On 29/04/2025 2:00 pm, Greg KH wrote:
> On Tue, Apr 29, 2025 at 11:47:40AM +0100, Robin Murphy wrote:
>> [ Upstream commit b46064a18810bad3aea089a79993ca5ea7a3d2b2 ]
>>
>> It turns out that deferred default domain creation leaves a subtle
>> race window during iommu_device_register() wherein a client driver may
>> asynchronously probe in parallel and get as far as performing DMA API
>> operations with dma-direct, only to be switched to iommu-dma underfoot
>> once the default domain attachment finally happens, with obviously
>> disastrous consequences.
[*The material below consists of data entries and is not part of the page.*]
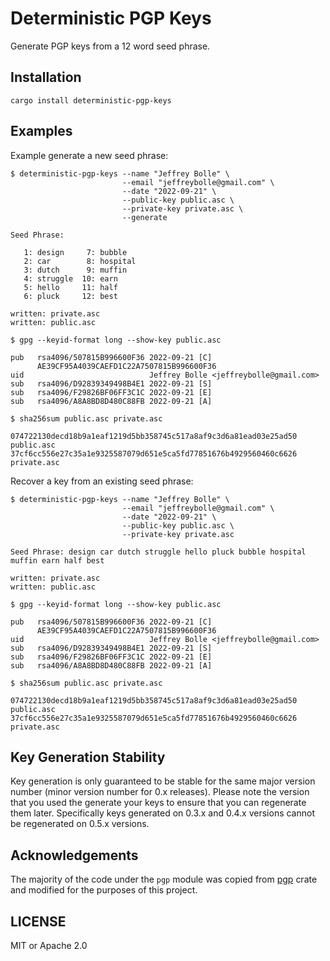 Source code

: # Deterministic PGP Keys
Generate PGP keys from a 12 word seed phrase.

## Installation

```
cargo install deterministic-pgp-keys
```

## Examples

Example generate a new seed phrase:
```
$ deterministic-pgp-keys --name "Jeffrey Bolle" \
                         --email "jeffreybolle@gmail.com" \
                         --date "2022-09-21" \
                         --public-key public.asc \
                         --private-key private.asc \
                         --generate

Seed Phrase:

   1: design     7: bubble
   2: car        8: hospital
   3: dutch      9: muffin
   4: struggle  10: earn
   5: hello     11: half
   6: pluck     12: best

written: private.asc
written: public.asc

$ gpg --keyid-format long --show-key public.asc

pub   rsa4096/507815B996600F36 2022-09-21 [C]
      AE39CF95A4039CAEFD1C22A7507815B996600F36
uid                            Jeffrey Bolle <jeffreybolle@gmail.com>
sub   rsa4096/D92839349498B4E1 2022-09-21 [S]
sub   rsa4096/F29826BF06FF3C1C 2022-09-21 [E]
sub   rsa4096/A8A8BD8D480C88FB 2022-09-21 [A]

$ sha256sum public.asc private.asc

074722130decd18b9a1eaf1219d5bb358745c517a8af9c3d6a81ead03e25ad50  public.asc
37cf6cc556e27c35a1e9325587079d651e5ca5fd77851676b4929560460c6626  private.asc
```

Recover a key from an existing seed phrase:

```
$ deterministic-pgp-keys --name "Jeffrey Bolle" \
                         --email "jeffreybolle@gmail.com" \
                         --date "2022-09-21" \
                         --public-key public.asc \
                         --private-key private.asc

Seed Phrase: design car dutch struggle hello pluck bubble hospital muffin earn half best

written: private.asc
written: public.asc

$ gpg --keyid-format long --show-key public.asc

pub   rsa4096/507815B996600F36 2022-09-21 [C]
      AE39CF95A4039CAEFD1C22A7507815B996600F36
uid                            Jeffrey Bolle <jeffreybolle@gmail.com>
sub   rsa4096/D92839349498B4E1 2022-09-21 [S]
sub   rsa4096/F29826BF06FF3C1C 2022-09-21 [E]
sub   rsa4096/A8A8BD8D480C88FB 2022-09-21 [A]

$ sha256sum public.asc private.asc

074722130decd18b9a1eaf1219d5bb358745c517a8af9c3d6a81ead03e25ad50  public.asc
37cf6cc556e27c35a1e9325587079d651e5ca5fd77851676b4929560460c6626  private.asc
```

## Key Generation Stability

Key generation is only guaranteed to be stable for the same major version number (minor version number for 0.x 
releases).  Please note the version that you used the generate your keys to ensure that you can regenerate them later.
Specifically keys generated on 0.3.x and 0.4.x versions cannot be regenerated on 0.5.x versions.

## Acknowledgements

The majority of the code under the `pgp` module was copied from [pgp](https://github.com/rpgp/rpgp) crate and modified
for the purposes of this project.

## LICENSE
MIT or Apache 2.0
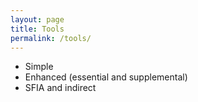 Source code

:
 ```yaml
---
layout: page
title: Tools
permalink: /tools/
---
```


* Simple
* Enhanced (essential and supplemental)
* SFIA and indirect
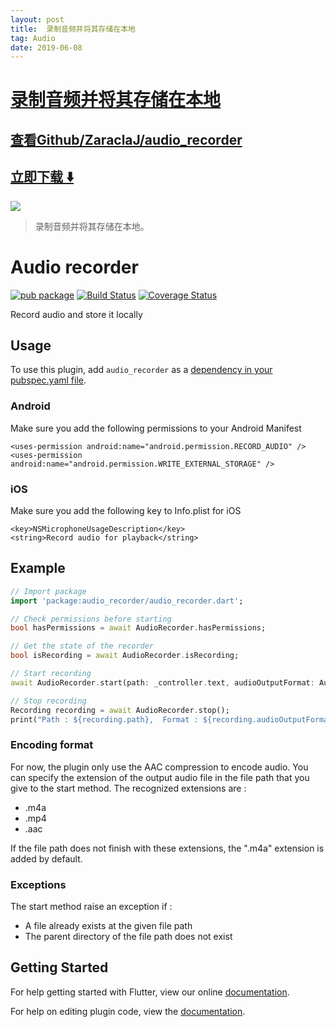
 ```yaml
---
layout: post
title:  录制音频并将其存储在本地
tag: Audio
date: 2019-06-08
---
```


# [录制音频并将其存储在本地 ](http://github.com/ZaraclaJ/audio_recorder) 



## [查看Github/ZaraclaJ/audio_recorder](http://github.com/ZaraclaJ/audio_recorder)
## [立即下载 ️⬇️ ](https://codeload.github.com/ZaraclaJ/audio_recorder/zip/master) 


 
![](https://flutterawesome.com/content/images/2018/10/Audio-recorder.jpg)
 
>
> 录制音频并将其存储在本地。
>

 
# Audio recorder

[![pub package](https://img.shields.io/pub/v/audio_recorder.svg)](https://pub.dartlang.org/packages/audio_recorder)
[![Build Status](https://travis-ci.org/mmcc007/audio_recorder.svg?branch=master)](https://travis-ci.org/mmcc007/audio_recorder)
[![Coverage Status](https://coveralls.io/repos/github/mmcc007/audio_recorder/badge.svg?branch=master)](https://coveralls.io/github/mmcc007/audio_recorder?branch=master)

Record audio and store it locally

## Usage
To use this plugin, add `audio_recorder` as a [dependency in your pubspec.yaml file](https://flutter.io/platform-plugins/).

### Android
Make sure you add the following permissions to your Android Manifest
```
<uses-permission android:name="android.permission.RECORD_AUDIO" />
<uses-permission android:name="android.permission.WRITE_EXTERNAL_STORAGE" />
```


### iOS
Make sure you add the following key to Info.plist for iOS
```
<key>NSMicrophoneUsageDescription</key>
<string>Record audio for playback</string>
```


## Example
``` dart
// Import package
import 'package:audio_recorder/audio_recorder.dart';

// Check permissions before starting
bool hasPermissions = await AudioRecorder.hasPermissions;

// Get the state of the recorder
bool isRecording = await AudioRecorder.isRecording;

// Start recording
await AudioRecorder.start(path: _controller.text, audioOutputFormat: AudioOutputFormat.AAC);

// Stop recording
Recording recording = await AudioRecorder.stop();
print("Path : ${recording.path},  Format : ${recording.audioOutputFormat},  Duration : ${recording.duration},  Extension : ${recording.extension},");

```

### Encoding format
For now, the plugin only use the AAC compression to encode audio.
You can specify the extension of the output audio file in the file path that you give to the start method.
The recognized extensions are :
- .m4a
- .mp4
- .aac

If the file path does not finish with these extensions, the ".m4a" extension is added by default.

### Exceptions
The start method raise an exception if :
- A file already exists at the given file path
- The parent directory of the file path does not exist

## Getting Started

For help getting started with Flutter, view our online
[documentation](http://flutter.io/).

For help on editing plugin code, view the [documentation](https://flutter.io/platform-plugins/#edit-code).


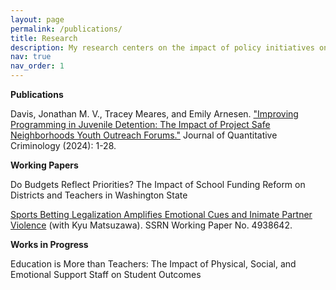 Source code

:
 ```yaml
---
layout: page
permalink: /publications/
title: Research
description: My research centers on the impact of policy initiatives on education, focusing on both the teacher labor market and student educational outcomes. I investigate how these policies influence teacher retention, mobility, and training, as well as their broader implications for student success and educational equity. Additionally, I study the negative externalities generated by the legalization of sports betting, exploring how this policy change affects societal outcomes, including potential increases in intimate partner violence. Through this work, I aim to contribute to more informed and equitable policy decisions in education and related fields.
nav: true
nav_order: 1
---
```


**Publications**

Davis, Jonathan M. V., Tracey Meares, and Emily Arnesen. ["Improving Programming in Juvenile Detention: The Impact of Project Safe Neighborhoods Youth Outreach Forums."](https://link.springer.com/article/10.1007/s10940-024-09584-5) Journal of Quantitative Criminology (2024): 1-28.


**Working Papers**

Do Budgets Reflect Priorities? The Impact of School Funding Reform on Districts and Teachers in Washington State  

[Sports Betting Legalization Amplifies Emotional Cues and Inimate Partner Violence](https://papers.ssrn.com/sol3/papers.cfm?abstract_id=4938642) (with Kyu Matsuzawa). SSRN Working Paper No. 4938642.

**Works in Progress**

Education is More than Teachers: The Impact of Physical, Social, and Emotional Support Staff on Student Outcomes

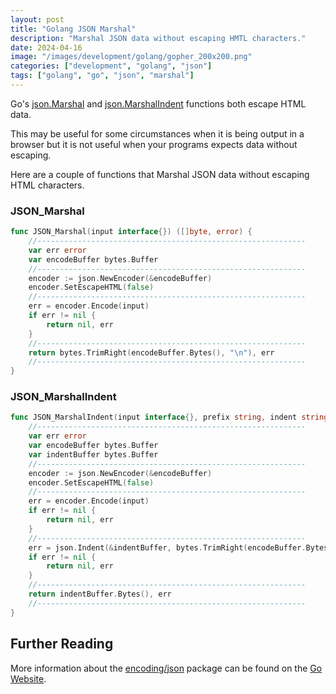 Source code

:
 ```yaml
---
layout: post
title: "Golang JSON Marshal"
description: "Marshal JSON data without escaping HMTL characters."
date: 2024-04-16
image: "/images/development/golang/gopher_200x200.png"
categories: ["development", "golang", "json"]
tags: ["golang", "go", "json", "marshal"]
---
```

Go's [json.Marshal](https://pkg.go.dev/encoding/json#Marshal) and [json.MarshalIndent](https://pkg.go.dev/encoding/json#MarshalIndent) functions both escape HTML data.

This may be useful for some circumstances when it is being output in a browser but it is not useful when your programs expects data without escaping.

Here are a couple of functions that Marshal JSON data without escaping HTML characters.

### JSON_Marshal

```go
func JSON_Marshal(input interface{}) ([]byte, error) {
	//------------------------------------------------------------
	var err error
	var encodeBuffer bytes.Buffer
	//------------------------------------------------------------
	encoder := json.NewEncoder(&encodeBuffer)
	encoder.SetEscapeHTML(false)
	//------------------------------------------------------------
	err = encoder.Encode(input)
	if err != nil {
		return nil, err
	}
	//------------------------------------------------------------
	return bytes.TrimRight(encodeBuffer.Bytes(), "\n"), err
	//------------------------------------------------------------
}
```

### JSON_MarshalIndent

```go
func JSON_MarshalIndent(input interface{}, prefix string, indent string) ([]byte, error) {
	//------------------------------------------------------------
	var err error
	var encodeBuffer bytes.Buffer
	var indentBuffer bytes.Buffer
	//------------------------------------------------------------
	encoder := json.NewEncoder(&encodeBuffer)
	encoder.SetEscapeHTML(false)
	//------------------------------------------------------------
	err = encoder.Encode(input)
	if err != nil {
		return nil, err
	}
	//------------------------------------------------------------
	err = json.Indent(&indentBuffer, bytes.TrimRight(encodeBuffer.Bytes(), "\n"), prefix, indent)
	if err != nil {
		return nil, err
	}
	//------------------------------------------------------------
	return indentBuffer.Bytes(), err
	//------------------------------------------------------------
}
```

## Further Reading

More information about the [encoding/json](https://pkg.go.dev/encoding/json) package can be found on the [Go Website](https://golang.org/).
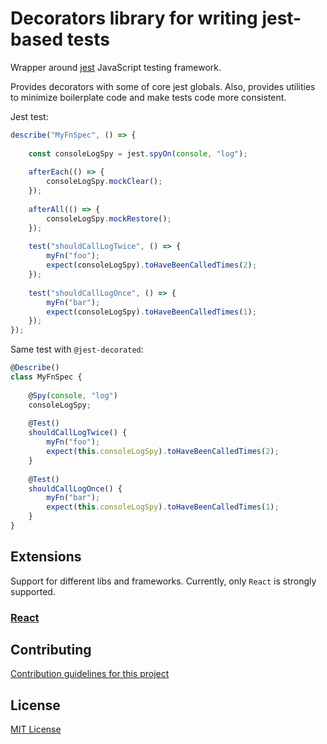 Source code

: # Decorators library for writing jest-based tests

Wrapper around [jest](https://jestjs.io/) JavaScript testing framework.

Provides decorators with some of core jest globals. Also, provides utilities to minimize boilerplate code and make tests code more consistent.

Jest test:

```javascript
describe("MyFnSpec", () => {
    
    const consoleLogSpy = jest.spyOn(console, "log");
    
    afterEach(() => {
        consoleLogSpy.mockClear();
    });
    
    afterAll(() => {
        consoleLogSpy.mockRestore();
    });
    
    test("shouldCallLogTwice", () => {
        myFn("foo");
        expect(consoleLogSpy).toHaveBeenCalledTimes(2);
    });
    
    test("shouldCallLogOnce", () => {
        myFn("bar");
        expect(consoleLogSpy).toHaveBeenCalledTimes(1);
    });
});
```

Same test with `@jest-decorated`:

```javascript
@Describe()
class MyFnSpec {
    
    @Spy(console, "log")
    consoleLogSpy;
    
    @Test()
    shouldCallLogTwice() {
        myFn("foo");
        expect(this.consoleLogSpy).toHaveBeenCalledTimes(2);
    }
    
    @Test()
    shouldCallLogOnce() {
        myFn("bar");
        expect(this.consoleLogSpy).toHaveBeenCalledTimes(1);
    }
}
```



## Extensions

Support for different libs and frameworks. Currently, only `React` is strongly supported.

### [React](react/index.md)

## Contributing

[Contribution guidelines for this project](contributing.md)

## License

[MIT License](license.md)
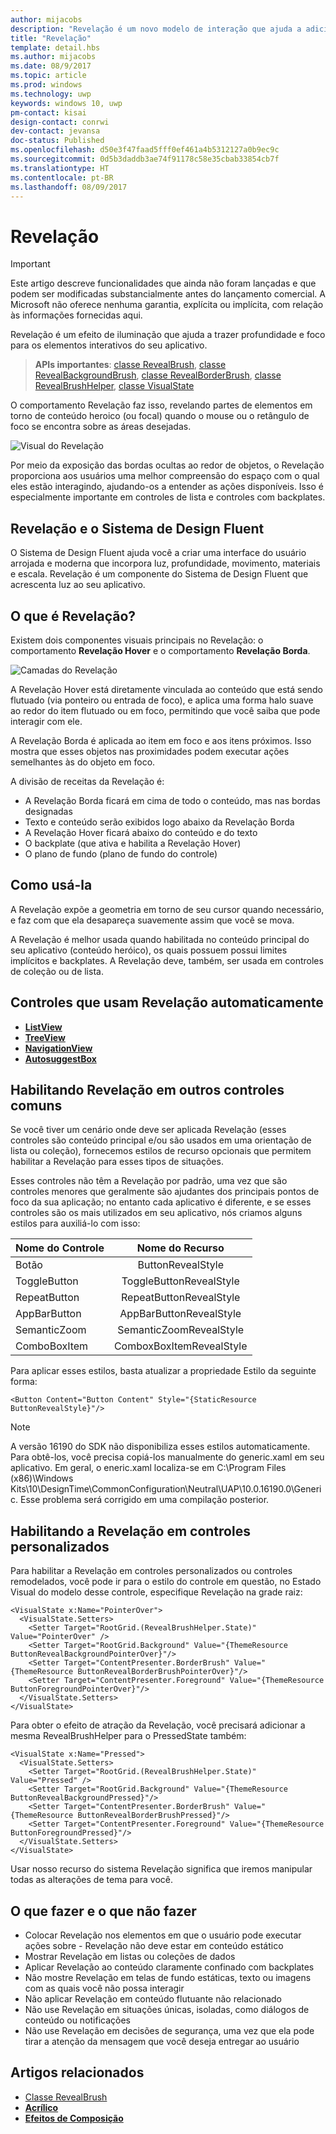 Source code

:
 ```yaml
---
author: mijacobs
description: "Revelação é um novo modelo de interação que ajuda a adicionar mais foco e satisfação ao seu aplicativo."
title: "Revelação"
template: detail.hbs
ms.author: mijacobs
ms.date: 08/9/2017
ms.topic: article
ms.prod: windows
ms.technology: uwp
keywords: windows 10, uwp
pm-contact: kisai
design-contact: conrwi
dev-contact: jevansa
doc-status: Published
ms.openlocfilehash: d50e3f47faad5fff0ef461a4b5312127a0b9ec9c
ms.sourcegitcommit: 0d5b3daddb3ae74f91178c58e35cbab33854cb7f
ms.translationtype: HT
ms.contentlocale: pt-BR
ms.lasthandoff: 08/09/2017
---
```

# <a name="reveal"></a>Revelação

> [!IMPORTANT]
> Este artigo descreve funcionalidades que ainda não foram lançadas e que podem ser modificadas substancialmente antes do lançamento comercial. A Microsoft não oferece nenhuma garantia, explícita ou implícita, com relação às informações fornecidas aqui.

Revelação é um efeito de iluminação que ajuda a trazer profundidade e foco para os elementos interativos do seu aplicativo.

> **APIs importantes**: [classe RevealBrush](https://docs.microsoft.com/uwp/api/windows.ui.xaml.media.revealbrush), [classe RevealBackgroundBrush](https://docs.microsoft.com/uwp/api/windows.ui.xaml.media.revealbackgroundbrush), [classe RevealBorderBrush](https://docs.microsoft.com/uwp/api/windows.ui.xaml.media.revealborderbrush), [classe RevealBrushHelper](https://docs.microsoft.com/uwp/api/windows.ui.xaml.media.revealbrushhelper), [classe VisualState](https://docs.microsoft.com/en-us/uwp/api/Windows.UI.Xaml.VisualState)

O comportamento Revelação faz isso, revelando partes de elementos em torno de conteúdo heroico (ou focal) quando o mouse ou o retângulo de foco se encontra sobre as áreas desejadas.

![Visual do Revelação](images/Nav_Reveal_Animation.gif)

Por meio da exposição das bordas ocultas ao redor de objetos, o Revelação proporciona aos usuários uma melhor compreensão do espaço com o qual eles estão interagindo, ajudando-os a entender as ações disponíveis. Isso é especialmente importante em controles de lista e controles com backplates.

## <a name="reveal-and-the-fluent-design-system"></a>Revelação e o Sistema de Design Fluent

 O Sistema de Design Fluent ajuda você a criar uma interface do usuário arrojada e moderna que incorpora luz, profundidade, movimento, materiais e escala. Revelação é um componente do Sistema de Design Fluent que acrescenta luz ao seu aplicativo. 

## <a name="what-is-reveal"></a>O que é Revelação?

Existem dois componentes visuais principais no Revelação: o comportamento **Revelação Hover** e o comportamento **Revelação Borda**.

![Camadas do Revelação](images/RevealLayers.png)

A Revelação Hover está diretamente vinculada ao conteúdo que está sendo flutuado (via ponteiro ou entrada de foco), e aplica uma forma halo suave ao redor do item flutuado ou em foco, permitindo que você saiba que pode interagir com ele.

A Revelação Borda é aplicada ao item em foco e aos itens próximos. Isso mostra que esses objetos nas proximidades podem executar ações semelhantes às do objeto em foco.

A divisão de receitas da Revelação é:

- A Revelação Borda ficará em cima de todo o conteúdo, mas nas bordas designadas
- Texto e conteúdo serão exibidos logo abaixo da Revelação Borda
- A Revelação Hover ficará abaixo do conteúdo e do texto
- O backplate (que ativa e habilita a Revelação Hover)
- O plano de fundo (plano de fundo do controle)

<!--
<div class=”microsoft-internal-note”>
To create your own Reveal lighting effect for static comps or prototype purposes, see the full [uni design guidance](http://uni/DesignDepot.FrontEnd/#/ProductNav/3020/1/dv/?t=Resources%7CToolkit%7CReveal&f=Neon) for this effect in illustrator.
</div>
-->

## <a name="how-to-use-it"></a>Como usá-la

A Revelação expõe a geometria em torno de seu cursor quando necessário, e faz com que ela desapareça suavemente assim que você se mova.

A Revelação é melhor usada quando habilitada no conteúdo principal do seu aplicativo (conteúdo heróico), os quais possuem possui limites implícitos e backplates. A Revelação deve, também, ser usada em controles de coleção ou de lista.

## <a name="controls-that-automatically-use-reveal"></a>Controles que usam Revelação automaticamente

- [**ListView**](../controls-and-patterns/lists.md)
- [**TreeView**](../controls-and-patterns/tree-view.md)
- [**NavigationView**](../controls-and-patterns/navigationview.md)
- [**AutosuggestBox**](../controls-and-patterns/auto-suggest-box.md)

## <a name="enabling-reveal-on-other-common-controls"></a>Habilitando Revelação em outros controles comuns

Se você tiver um cenário onde deve ser aplicada Revelação (esses controles são conteúdo principal e/ou são usados em uma orientação de lista ou coleção), fornecemos estilos de recurso opcionais que permitem habilitar a Revelação para esses tipos de situações.

Esses controles não têm a Revelação por padrão, uma vez que são controles menores que geralmente são ajudantes dos principais pontos de foco da sua aplicação; no entanto cada aplicativo é diferente, e se esses controles são os mais utilizados em seu aplicativo, nós criamos alguns estilos para auxiliá-lo com isso:

| Nome do Controle   | Nome do Recurso |
|----------|:-------------:|
| Botão |  ButtonRevealStyle |
| ToggleButton | ToggleButtonRevealStyle |
| RepeatButton | RepeatButtonRevealStyle |
| AppBarButton | AppBarButtonRevealStyle |
| SemanticZoom | SemanticZoomRevealStyle |
| ComboBoxItem | ComboxBoxItemRevealStyle |

Para aplicar esses estilos, basta atualizar a propriedade Estilo da seguinte forma:

```XAML
<Button Content="Button Content" Style="{StaticResource ButtonRevealStyle}"/>
```

> [!NOTE]
> A versão 16190 do SDK não disponibiliza esses estilos automaticamente. Para obtê-los, você precisa copiá-los manualmente do generic.xaml em seu aplicativo. Em geral, o eneric.xaml localiza-se em C:\Program Files (x86)\Windows Kits\10\DesignTime\CommonConfiguration\Neutral\UAP\10.0.16190.0\Generic. Esse problema será corrigido em uma compilação posterior. 

## <a name="enabling-reveal-on-custom-controls"></a>Habilitando a Revelação em controles personalizados

Para habilitar a Revelação em controles personalizados ou controles remodelados, você pode ir para o estilo do controle em questão, no Estado Visual do modelo desse controle, especifique Revelação na grade raiz:

```xaml
<VisualState x:Name="PointerOver">
  <VisualState.Setters>
    <Setter Target="RootGrid.(RevealBrushHelper.State)" Value="PointerOver" />
    <Setter Target="RootGrid.Background" Value="{ThemeResource ButtonRevealBackgroundPointerOver}"/>
    <Setter Target="ContentPresenter.BorderBrush" Value="{ThemeResource ButtonRevealBorderBrushPointerOver}"/>
    <Setter Target="ContentPresenter.Foreground" Value="{ThemeResource ButtonForegroundPointerOver}"/>
  </VisualState.Setters>
</VisualState>
```

Para obter o efeito de atração da Revelação, você precisará adicionar a mesma RevealBrushHelper para o PressedState também:

```xaml
<VisualState x:Name="Pressed">
  <VisualState.Setters>
    <Setter Target="RootGrid.(RevealBrushHelper.State)" Value="Pressed" />
    <Setter Target="RootGrid.Background" Value="{ThemeResource ButtonRevealBackgroundPressed}"/>
    <Setter Target="ContentPresenter.BorderBrush" Value="{ThemeResource ButtonRevealBorderBrushPressed}"/>
    <Setter Target="ContentPresenter.Foreground" Value="{ThemeResource ButtonForegroundPressed}"/>
  </VisualState.Setters>
</VisualState>
```


Usar nosso recurso do sistema Revelação significa que iremos manipular todas as alterações de tema para você.

## <a name="dos-and-donts"></a>O que fazer e o que não fazer
- Colocar Revelação nos elementos em que o usuário pode executar ações sobre - Revelação não deve estar em conteúdo estático
- Mostrar Revelação em listas ou coleções de dados
- Aplicar Revelação ao conteúdo claramente confinado com backplates
- Não mostre Revelação em telas de fundo estáticas, texto ou imagens com as quais você não possa interagir
- Não aplicar Revelação em conteúdo flutuante não relacionado
- Não use Revelação em situações únicas, isoladas, como diálogos de conteúdo ou notificações
- Não use Revelação em decisões de segurança, uma vez que ela pode tirar a atenção da mensagem que você deseja entregar ao usuário

## <a name="related-articles"></a>Artigos relacionados

- [Classe RevealBrush](https://docs.microsoft.com/uwp/api/windows.ui.xaml.media.revealbrush)
- [**Acrílico**](acrylic.md)
- [**Efeitos de Composição**](https://msdn.microsoft.com/windows/uwp/graphics/composition-effects)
Even the wonky of_iommu_configure() path is at
>> risk, since iommu_fwspec_init() will no longer defer client probe as the
>> instance ops are (necessarily) already registered, and the "replay"
>> iommu_probe_device() call can see dev->iommu_group already set and so
>> think there's nothing to do either.
>>
>> Fortunately we already have the right tool in the right place in the
>> form of iommu_device_use_default_domain(), which just needs to ensure
>> that said default domain is actually ready to *be* used. Deferring the
>> client probe shouldn't have too much impact, given that this only
>> happens while the IOMMU driver is probing, and thus due to kick the
>> deferred probe list again once it finishes.
>>
>> [ Backport: The above is true for mainline, but here we still have
>> arch_setup_dma_ops() to worry about, which is not replayed if the
>> default domain happens to be allocated *between* that call and
>> subsequently reaching iommu_device_use_default_domain(), so we need an
>> additional earlier check to cover that case. Also we're now back before
>> the nominal commit 98ac73f99bc4 so we need to tweak the logic to depend
>> on IOMMU_DMA as well, to avoid falsely deferring on architectures not
>> using default domains. This then serves us back as far as f188056352bc,
>> where this specific form of the problem first arises. ]
>>
>> Reported-by: Charan Teja Kalla <quic_charante@quicinc.com>
>> Fixes: 98ac73f99bc4 ("iommu: Require a default_domain for all iommu drivers")
>> Fixes: f188056352bc ("iommu: Avoid locking/unlocking for iommu_probe_device()")
>> Link: https://lore.kernel.org/r/e88b94c9b575034a2c98a48b3d383654cbda7902.1740753261.git.robin.murphy@arm.com
>> Signed-off-by: Robin Murphy <robin.murphy@arm.com>
>> ---
>>
>> Resending as a new version with a new Message-Id so as not to confuse
>> the tools... 6.12.y should simply have a straight cherry-pick of the
>> mainline commit - 98ac73f99bc4 was in 6.7 so I'm not sure why autosel
>> hasn't picked that already?
> 
> autosel is "maybe we get it", NEVER rely on it for an actual backport to
> happen.
> 
> If you want this in 6.12.y, and it applies cleanly, just ask!  But I
> can't take this 6.6.y patch before that happens for obvious reasons.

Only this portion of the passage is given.